The court split 4-3, with the dissenting judges saying there’s no distinction in state law between “highbrow dance and lowbrow dance,” so the case raises “significant constitutional problems.”
The lawsuit was filed by Nite Moves in suburban Albany, which was arguing fees for admission to the strip club and for private dances are exempt from sales taxes.
The court majority said taxes apply to many entertainment venues, such as amusement parks and sporting events. It ruled the club has failed to prove it qualifies for the exemption for “dramatic or musical arts performances” that was adopted by the Legislature “with the evident purpose of promoting cultural and artistic performances in local communities.”
The majority reached similar conclusions about admission fees to watch dances done onstage around a pole, as well as for lap dances or private dances.
W. Anderson McCullough, attorney for the club, said he and his client were bitterly disappointed by the judges’ ruling.
“We thought they were listening, and some of them were,” he said.
If ice shows with intricately choreographed ice-dancing routines to music haven’t been regarded by lawmakers as qualifying, then it was “surely … not irrational” for the tribunal “to conclude that a club presenting performances by women gyrating on a pole to music, however artistic or athletic their practiced moves are, was also not a qualifying performance entitled to exempt status,” wrote Judges Carmen Beauchamp Ciparick, Victoria Graffeo, Eugene Pigott Jr. and Theodore Jones Jr.

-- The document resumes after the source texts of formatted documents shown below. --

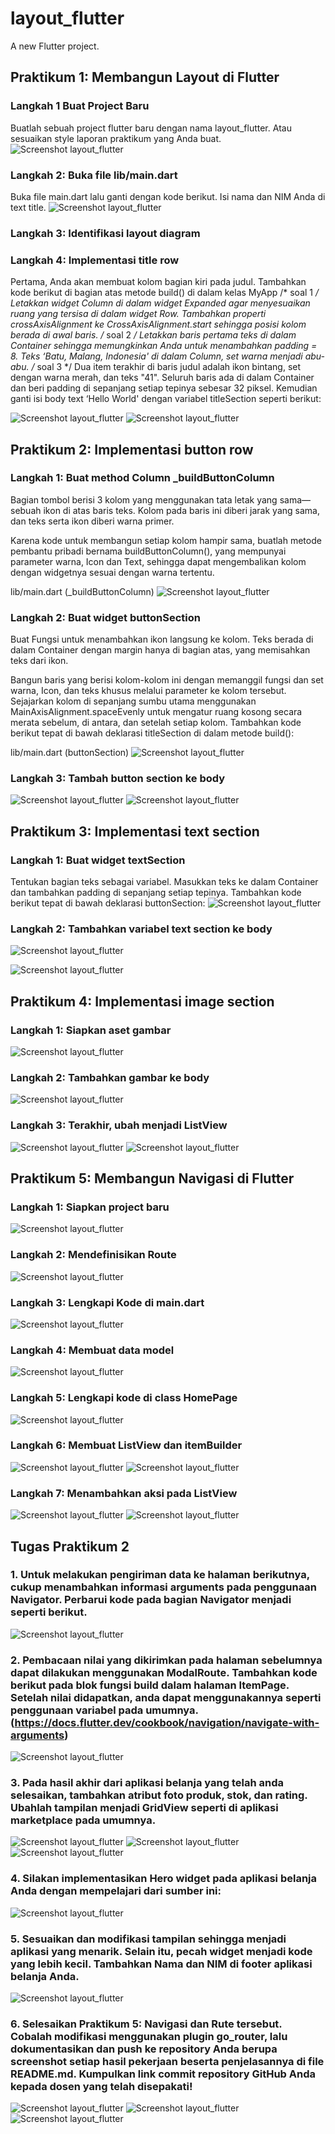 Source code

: # layout_flutter

A new Flutter project.

## Praktikum 1: Membangun Layout di Flutter
### Langkah 1 Buat Project Baru
Buatlah sebuah project flutter baru dengan nama layout_flutter. Atau sesuaikan style laporan praktikum yang Anda buat.
![Screenshot layout_flutter](images/ss01.png)

### Langkah 2: Buka file lib/main.dart
Buka file main.dart lalu ganti dengan kode berikut. Isi nama dan NIM Anda di text title.
![Screenshot layout_flutter](images/ss02.png)

### Langkah 3: Identifikasi layout diagram

### Langkah 4: Implementasi title row
Pertama, Anda akan membuat kolom bagian kiri pada judul. Tambahkan kode berikut di bagian atas metode build() di dalam kelas MyApp
/* soal 1 */ Letakkan widget Column di dalam widget Expanded agar menyesuaikan ruang yang tersisa di dalam widget Row. Tambahkan properti crossAxisAlignment ke CrossAxisAlignment.start sehingga posisi kolom berada di awal baris.
/* soal 2 */ Letakkan baris pertama teks di dalam Container sehingga memungkinkan Anda untuk menambahkan padding = 8. Teks ‘Batu, Malang, Indonesia' di dalam Column, set warna menjadi abu-abu.
/* soal 3 */ Dua item terakhir di baris judul adalah ikon bintang, set dengan warna merah, dan teks "41". Seluruh baris ada di dalam Container dan beri padding di sepanjang setiap tepinya sebesar 32 piksel. Kemudian ganti isi body text ‘Hello World' dengan variabel titleSection seperti berikut:

![Screenshot layout_flutter](images/ss03.png)
![Screenshot layout_flutter](images/ss04.png)

## Praktikum 2: Implementasi button row

### Langkah 1: Buat method Column _buildButtonColumn
Bagian tombol berisi 3 kolom yang menggunakan tata letak yang sama—sebuah ikon di atas baris teks. Kolom pada baris ini diberi jarak yang sama, dan teks serta ikon diberi warna primer.

Karena kode untuk membangun setiap kolom hampir sama, buatlah metode pembantu pribadi bernama buildButtonColumn(), yang mempunyai parameter warna, Icon dan Text, sehingga dapat mengembalikan kolom dengan widgetnya sesuai dengan warna tertentu.

lib/main.dart (_buildButtonColumn)
![Screenshot layout_flutter](images/ss05.png)

### Langkah 2: Buat widget buttonSection
Buat Fungsi untuk menambahkan ikon langsung ke kolom. Teks berada di dalam Container dengan margin hanya di bagian atas, yang memisahkan teks dari ikon.

Bangun baris yang berisi kolom-kolom ini dengan memanggil fungsi dan set warna, Icon, dan teks khusus melalui parameter ke kolom tersebut. Sejajarkan kolom di sepanjang sumbu utama menggunakan MainAxisAlignment.spaceEvenly untuk mengatur ruang kosong secara merata sebelum, di antara, dan setelah setiap kolom. Tambahkan kode berikut tepat di bawah deklarasi titleSection di dalam metode build():

lib/main.dart (buttonSection)
![Screenshot layout_flutter](images/ss06.png)

### Langkah 3: Tambah button section ke body
![Screenshot layout_flutter](images/ss07.png)
![Screenshot layout_flutter](images/ss08.png)

## Praktikum 3: Implementasi text section
### Langkah 1: Buat widget textSection
Tentukan bagian teks sebagai variabel. Masukkan teks ke dalam Container dan tambahkan padding di sepanjang setiap tepinya. Tambahkan kode berikut tepat di bawah deklarasi buttonSection:
![Screenshot layout_flutter](images/ss09.png)
### Langkah 2: Tambahkan variabel text section ke body
![Screenshot layout_flutter](images/ss10.png)

![Screenshot layout_flutter](images/ss11.png)

## Praktikum 4: Implementasi image section
### Langkah 1: Siapkan aset gambar
![Screenshot layout_flutter](images/ss12.png)

### Langkah 2: Tambahkan gambar ke body
![Screenshot layout_flutter](images/ss13.png)

### Langkah 3: Terakhir, ubah menjadi ListView
![Screenshot layout_flutter](images/ss14.png)
![Screenshot layout_flutter](images/ss15.png)

## Praktikum 5: Membangun Navigasi di Flutter
### Langkah 1: Siapkan project baru
![Screenshot layout_flutter](images/ss16.png)

### Langkah 2: Mendefinisikan Route
![Screenshot layout_flutter](images/ss17.png)

### Langkah 3: Lengkapi Kode di main.dart
![Screenshot layout_flutter](images/ss18.png)

### Langkah 4: Membuat data model
![Screenshot layout_flutter](images/ss19.png)

### Langkah 5: Lengkapi kode di class HomePage
![Screenshot layout_flutter](images/ss20.png)

### Langkah 6: Membuat ListView dan itemBuilder
![Screenshot layout_flutter](images/ss21.png)
![Screenshot layout_flutter](images/ss22.png)

### Langkah 7: Menambahkan aksi pada ListView
![Screenshot layout_flutter](images/ss23.png)
![Screenshot layout_flutter](images/ss24.png)

## Tugas Praktikum 2
### 1. Untuk melakukan pengiriman data ke halaman berikutnya, cukup menambahkan informasi arguments pada penggunaan Navigator. Perbarui kode pada bagian Navigator menjadi seperti berikut.
![Screenshot layout_flutter](images/ss25.png)

### 2. Pembacaan nilai yang dikirimkan pada halaman sebelumnya dapat dilakukan menggunakan ModalRoute. Tambahkan kode berikut pada blok fungsi build dalam halaman ItemPage. Setelah nilai didapatkan, anda dapat menggunakannya seperti penggunaan variabel pada umumnya. (https://docs.flutter.dev/cookbook/navigation/navigate-with-arguments)
![Screenshot layout_flutter](images/ss26.png)

### 3. Pada hasil akhir dari aplikasi belanja yang telah anda selesaikan, tambahkan atribut foto produk, stok, dan rating. Ubahlah tampilan menjadi GridView seperti di aplikasi marketplace pada umumnya.
![Screenshot layout_flutter](images/ss28.png)
![Screenshot layout_flutter](images/ss29.png)
![Screenshot layout_flutter](images/ss30.png)

### 4. Silakan implementasikan Hero widget pada aplikasi belanja Anda dengan mempelajari dari sumber ini:
![Screenshot layout_flutter](images/ss31.png)

### 5. Sesuaikan dan modifikasi tampilan sehingga menjadi aplikasi yang menarik. Selain itu, pecah widget menjadi kode yang lebih kecil. Tambahkan Nama dan NIM di footer aplikasi belanja Anda.
![Screenshot layout_flutter](images/record01.gif)

### 6. Selesaikan Praktikum 5: Navigasi dan Rute tersebut. Cobalah modifikasi menggunakan plugin go_router, lalu dokumentasikan dan push ke repository Anda berupa screenshot setiap hasil pekerjaan beserta penjelasannya di file README.md. Kumpulkan link commit repository GitHub Anda kepada dosen yang telah disepakati!
![Screenshot layout_flutter](images/ss32.png)
![Screenshot layout_flutter](images/ss33.png)
![Screenshot layout_flutter](images/ss34.png)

In the dissent, Judge Robert Smith wrote that it was a question of what the law and regulations actually say. The law defines a “dramatic or musical arts admission charge” for “a live dramatic, choreographic or musical performance,” he noted. Choreography means dance, and clearly the women at Nite Moves dance, he wrote.
“The majority implies that since the Legislature did not exclude from the entertainment tax other lowbrow forms of entertainment, such as baseball games and animal acts … it would not have wanted to exclude pole dancing; but the issue is not what the Legislature would have wanted to do, but what it did,” Smith wrote. Chief Judge Jonathan Lippman and Judge Susan Read agreed.
Smith added that while he finds this sort of dancing “unedifying — indeed, I am stuffy enough to find it distasteful,” discriminating on the basis of content such as imposing a tax on Hustler magazine and giving the New Yorker an exemption “would surely be unconstitutional. It is not clear to me why the discrimination that the majority approves in this case stands on any firmer constitutional footing.”
The New York State Department of Taxation and Finance has said all along the exemption didn’t qualify in this situation, spokesman Cary Ziter said. “We’re pleased with this decision, because it gives similar businesses clear guidance on the issue of sales tax when it comes to live exotic dance establishments.”
Nite Moves was originally assessed $124,000 in sales tax due plus interest, Ziter said. The department was unaware of similar cases working their way through the courts, he said.
McCullough said he and his client still need to look at some alternatives, including whether to petition the U.S. Supreme Court and whether they can present better proof to the tax tribunal that the performances should qualify for exemptions.